Salman Toor describes his work as “fantasies mixing autobiography with inspiration from literary fiction, such as the stories of Daniyal Mueenuddin and the short stories of Anton Chekhov”. The autobiographical element in the oil paintings exhibited at Canvas Gallery is hard to miss. Most male figures in them resemble the artist — at least partially if not entirely.
The short story aspect is also easily discernible. Toor takes elements from previous eras of art-making, particularly from classical portraiture by the European masters, and couples them with the portrayal of mundane activities. The artworks that result from this combination are anything but mundane. They are laden with symbols and packed with secrets, much like the modernist short stories of New Zealand-based author Katherine Mansfield.

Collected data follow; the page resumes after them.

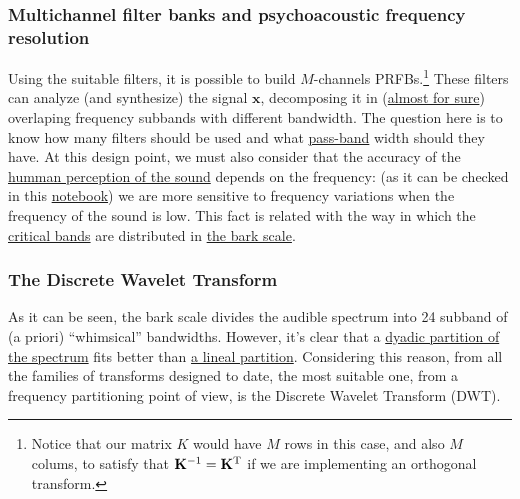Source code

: 
\subsubsection{Multichannel filter banks and psychoacoustic frequency resolution}

Using the suitable filters, it is possible to build $M$-channels
PRFBs.\footnote{Notice that our matrix $K$ would have $M$ rows in this
  case, and also $M$ colums, to satisfy that
  ${\mathbf K}^{-1}={\mathbf K}^{\text T}$ if we are implementing an
  orthogonal transform.}  These filters can analyze (and synthesize)
the signal ${\mathbf x}$, decomposing it in
(\href{https://en.wikipedia.org/wiki/Low-pass_filter#Ideal_and_real_filters}{almost
  for sure}) overlaping frequency subbands with different
bandwidth. The question here is to know how many filters should be
used and what
\href{https://en.wikipedia.org/wiki/Band-pass_filter}{pass-band} width
should they have. At this design point, we must also consider that the
accuracy of the
\href{https://en.wikipedia.org/wiki/Psychoacoustics}{humman perception
  of the sound} depends on the frequency: (as it can be checked in
this
\href{https://github.com/Tecnologias-multimedia/intercom/blob/master/docs/frequency_resolution.ipynb}{notebook})
we are more sensitive to frequency variations when the frequency of
the sound is low. This fact is related with the way in which the
\href{https://en.wikipedia.org/wiki/Critical_band}{critical bands} are
distributed in \href{https://en.wikipedia.org/wiki/Bark_scale}{the
  bark scale}.


\subsubsection{The Discrete Wavelet Transform}

As it can be seen, the bark scale divides the audible spectrum into 24
subband of (a priori) ``whimsical'' bandwidths. However, it's clear
that a \href{https://en.wikipedia.org/wiki/Octave_band}{dyadic
  partition of the spectrum} fits better than
\href{https://en.wikipedia.org/wiki/Wavelet_transform#Principle}{a
  lineal partition}. Considering this reason, from all the families of
transforms designed to date, the most suitable one, from a frequency
partitioning point of view, is the Discrete Wavelet Transform (DWT).

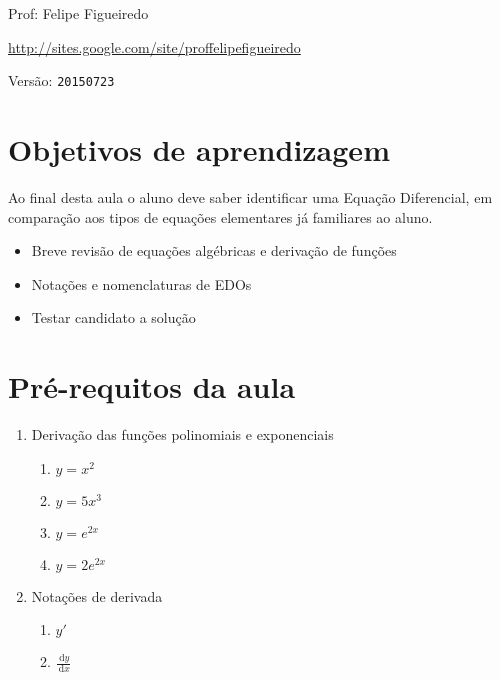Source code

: \documentclass[a4paper]{article}
\newcommand{\ud}{\mathrm{\ d}}
\begin{document}
\parbox[c]{.825\textwidth}{\raggedright%
{Prof: Felipe Figueiredo\par}
{\url{http://sites.google.com/site/proffelipefigueiredo}\par}
}

Versão: \verb|20150723|



\section{Objetivos de aprendizagem}

Ao final desta aula o aluno deve saber identificar uma Equação
Diferencial, em comparação aos tipos de equações elementares já
familiares ao aluno.

\begin{itemize}
\item Breve revisão de equações algébricas e derivação de funções
\item Notações e nomenclaturas de EDOs
\item Testar candidato a solução
\end{itemize}


\section{Pré-requitos da aula}

\begin{enumerate}
\item Derivação das funções polinomiais e exponenciais
  \begin{enumerate}
  \item $y=x^2$
  \item $y=5x^3$
  \item $y=e^{2x}$
  \item $y=2e^{2x}$
  \end{enumerate}
\item Notações de derivada
  \begin{enumerate}
  \item $y'$
  \item $\frac{\ud y}{\ud x}$
  \end{enumerate}
\end{enumerate}
\end{document}
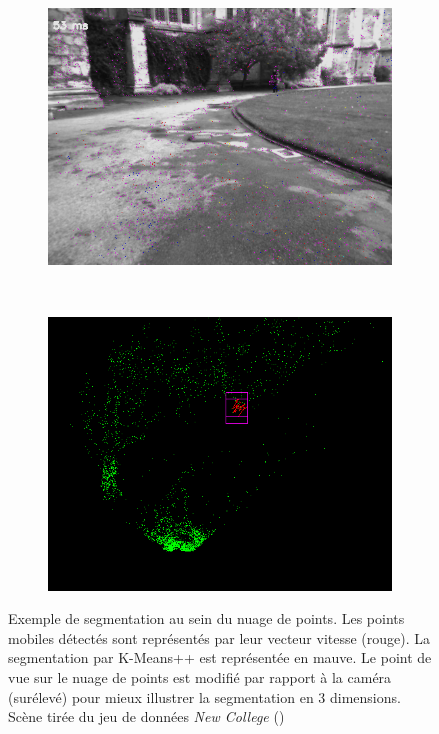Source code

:\begin{figure}[h]
	\begin{center}
		\begin{subfigure}[t]{0.48\textwidth}
			\includegraphics[width=\textwidth]{Chapter5/graphics/k_means_pp_screen_pict.png} 
		\end{subfigure}	
		~
		\begin{subfigure}[t]{0.48\textwidth}
			\includegraphics[width=\textwidth]{Chapter5/graphics/k_means_pp_screen_pcloud.png} 
		\end{subfigure}	
		
		\caption{Exemple de segmentation au sein du nuage de points. Les points mobiles détectés sont représentés par leur vecteur vitesse (rouge). La segmentation par K-Means++ est représentée en mauve. Le point de vue sur le nuage de points est modifié par rapport à la caméra (surélevé) pour mieux illustrer la segmentation en 3 dimensions. Scène tirée du jeu de données \emph{New College} (\cite{Smith2009}) }
		\label{fig:ch5_kmeans_exempleD}
	\end{center}
\end{figure}

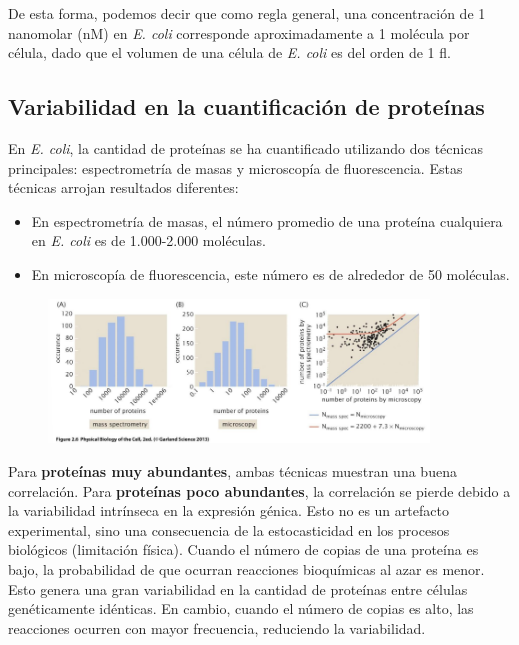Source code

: De esta forma, podemos decir que como regla general, una concentración de 1 nanomolar (nM) en \textit{E. coli} corresponde aproximadamente a 1 molécula por célula, dado que el volumen de una célula de \textit{E. coli} es del orden de 1 fl.

\subsection{Variabilidad en la cuantificación de proteínas}
En \textit{E. coli}, la cantidad de proteínas se ha cuantificado utilizando dos técnicas principales: espectrometría de masas y microscopía de fluorescencia. Estas técnicas arrojan resultados diferentes:
\begin{itemize}
\item En espectrometría de masas, el número promedio de una proteína cualquiera en \textit{E. coli} es de 1.000-2.000 moléculas.
\item En microscopía de fluorescencia, este número es de alrededor de 50 moléculas.
\end{itemize}

\begin{figure}[h]
\centering
\includegraphics[width = 0.9\textwidth]{figs/mol-census.png}
\end{figure}

Para \textbf{proteínas muy abundantes}, ambas técnicas muestran una buena correlación.
Para \textbf{proteínas poco abundantes}, la correlación se pierde debido a la variabilidad intrínseca en la expresión génica. Esto no es un artefacto experimental, sino una consecuencia de la estocasticidad en los procesos biológicos (limitación física). Cuando el número de copias de una proteína es bajo, la probabilidad de que ocurran reacciones bioquímicas al azar es menor. Esto genera una gran variabilidad en la cantidad de proteínas entre células genéticamente idénticas. En cambio, cuando el número de copias es alto, las reacciones ocurren con mayor frecuencia, reduciendo la variabilidad.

From among the works in the exhibition, a few stand out more than others for the mysteries and meanings lurking beneath the surface. In Housekeeper, for example, a servant stares absent-mindedly at a golden trophy sitting next to a bottle of water on a table. Behind him, orange curtains part to reveal boys mid-play. The juxtaposition of action and inaction, on the one hand, and emotions and the lack thereof on the other, makes one wonder about the contents of the painting. Is it a comment on the hopes and aspirations of a housekeeper who perhaps yearns for the kind of life the boys in the background have? Is he planning something sinister? Or is he just resigned and lost in thoughts unrelated to what is going on around him? Toor does not offer any ready answers.

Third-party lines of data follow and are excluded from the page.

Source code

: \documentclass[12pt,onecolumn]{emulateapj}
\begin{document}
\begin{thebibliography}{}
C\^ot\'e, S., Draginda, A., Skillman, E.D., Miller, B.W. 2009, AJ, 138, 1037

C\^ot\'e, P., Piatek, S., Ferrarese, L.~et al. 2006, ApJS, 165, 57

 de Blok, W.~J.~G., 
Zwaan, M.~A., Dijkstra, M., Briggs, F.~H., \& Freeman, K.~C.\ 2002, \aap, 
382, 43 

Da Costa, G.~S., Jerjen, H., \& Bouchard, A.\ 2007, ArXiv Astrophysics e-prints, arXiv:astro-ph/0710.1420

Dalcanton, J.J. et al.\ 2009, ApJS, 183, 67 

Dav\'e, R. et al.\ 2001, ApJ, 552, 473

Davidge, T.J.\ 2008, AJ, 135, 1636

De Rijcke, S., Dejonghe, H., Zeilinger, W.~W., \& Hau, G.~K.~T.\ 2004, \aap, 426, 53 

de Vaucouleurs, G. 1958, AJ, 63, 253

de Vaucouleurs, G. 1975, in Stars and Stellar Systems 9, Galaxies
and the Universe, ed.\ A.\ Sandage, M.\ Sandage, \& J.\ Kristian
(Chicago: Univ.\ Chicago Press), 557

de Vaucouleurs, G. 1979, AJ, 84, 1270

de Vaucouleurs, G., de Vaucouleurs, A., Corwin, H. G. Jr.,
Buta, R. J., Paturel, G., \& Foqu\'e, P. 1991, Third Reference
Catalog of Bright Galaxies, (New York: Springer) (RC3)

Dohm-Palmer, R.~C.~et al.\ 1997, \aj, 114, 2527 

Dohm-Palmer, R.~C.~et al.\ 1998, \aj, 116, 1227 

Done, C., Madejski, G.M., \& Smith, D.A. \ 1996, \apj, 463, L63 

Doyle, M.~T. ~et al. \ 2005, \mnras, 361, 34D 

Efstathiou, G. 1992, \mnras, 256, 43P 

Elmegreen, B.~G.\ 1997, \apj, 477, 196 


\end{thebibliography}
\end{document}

His characters seem to veer between reality and a dreamlike state. They look blithe, gentle and unconcerned, yet their impassive appearances seem to hide powerful emotions. Latent emotional tensions are perhaps most strongly reflected in a work titled The Punishment. It depicts a classroom where a boy is standing on a chair. He is visibly worried about the possible reaction of his classmates to his plight but only a couple of them cast skewed glances at him while most others, including the female teacher, remain unconcerned.

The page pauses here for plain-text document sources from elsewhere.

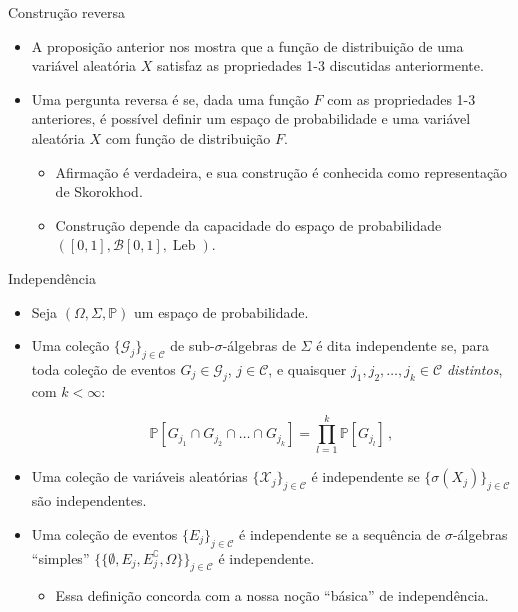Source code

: \documentclass[11pt]{beamer}
\begin{document}
\begin{frame}{Construção reversa}
\begin{itemize}
	\item A proposição anterior nos mostra que a função de distribuição de uma variável aleatória $X$ satisfaz as propriedades 1-3 discutidas anteriormente.
	\item Uma pergunta reversa é se, dada uma função $F$ com as propriedades 1-3 anteriores, é possível definir um espaço de probabilidade e uma variável aleatória $X$ com função de distribuição $F$.
	\begin{itemize}
		\item Afirmação é verdadeira, e sua construção é conhecida como {\color{blue}representação de Skorokhod}.
		\item Construção depende da capacidade do espaço de probabilidade $([0,1],\mathcal{B}[0,1], \operatorname{Leb})$.
	\end{itemize}
\end{itemize}
\end{frame}
\begin{frame}{Independência}
	\begin{itemize}
		\item Seja $(\Omega, \Sigma,\mathbb{P})$ um espaço de probabilidade.
		\item Uma coleção $\{\mathcal{G}_j\}_{j \in \mathcal{C}}$ de sub-$\sigma$-álgebras de $\Sigma$ é dita independente se, para toda coleção de eventos $G_j \in \mathcal{G}_j$, $j \in \mathcal{C}$, e quaisquer $j_1, j_2, \ldots, j_k \in \mathcal{C}$ \emph{distintos}, com $k < \infty$:
		
		$$\mathbb{P}[G_{j_1}\cap G_{j_2}\cap \ldots \cap G_{j_k}] = \prod_{l=1}^k \mathbb{P}[G_{j_l}]\, ,$$
		\item Uma coleção de variáveis aleatórias $\{\mathcal{X}_j \}_{j \in \mathcal{C}}$ é independente se $\{\sigma(X_j)\}_{j \in \mathcal{C}}$ são independentes.
		\item Uma coleção de eventos $\{E_j\}_{j\in \mathcal{C}}$ é independente se a sequência de $\sigma$-álgebras ``simples''   $\{\{\emptyset, E_j, E_j^{\complement},\Omega\}\}_{j\in \mathcal{C}}$ é independente.
		\begin{itemize}
			\item Essa definição concorda com a nossa noção ``básica'' de independência.
		\end{itemize}
	\end{itemize}
\end{frame}
\end{document}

A similar scene with psychological possibilities and premonitions unfolds in Playground that depicts a boy running away as two others beat up a third one in a school playground. Some other boys can be seen conversing with each other nearby, entirely unconcerned about the fight. Two members of the school staff can also be spotted in the background. They are talking to each other rather indifferently. The painting, much like The Punishment, seems to underscore the notions of inclusion and exclusion in settings that bring together people from disparate backgrounds.
Sleeping Maulvi shows a similar lack of association and bonding. It depicts a bearded man resting on a couch in a living room under a painting of a wild hunt. An empty chair in front of him suggests that someone is to sit on it and receive their lessons from him. Just to his right, but hidden from his view, a young woman is looking at a young man who is reclining on the floor — are the two arguing over something? On a table beside him, a stone bust is placed next to two glass vases while a woman seems to be sweeping the floor in their backdrop — is she a painting within the painting or a servant working in another part of the house?
Most importantly, what is the relationship of the sleeping man with everything and everyone around him? Works like this – that juxtapose fact with fiction, transience with permanence and belonging with alienation – were complemented at the exhibition by text-based panels Toor has created. They carry poetry and gibberish, seemingly written in Urdu, as well as excerpts from his own diary. These, however, add or subtract little from the impact of his paintings that, indeed, look like short stories — concise and full of meaning.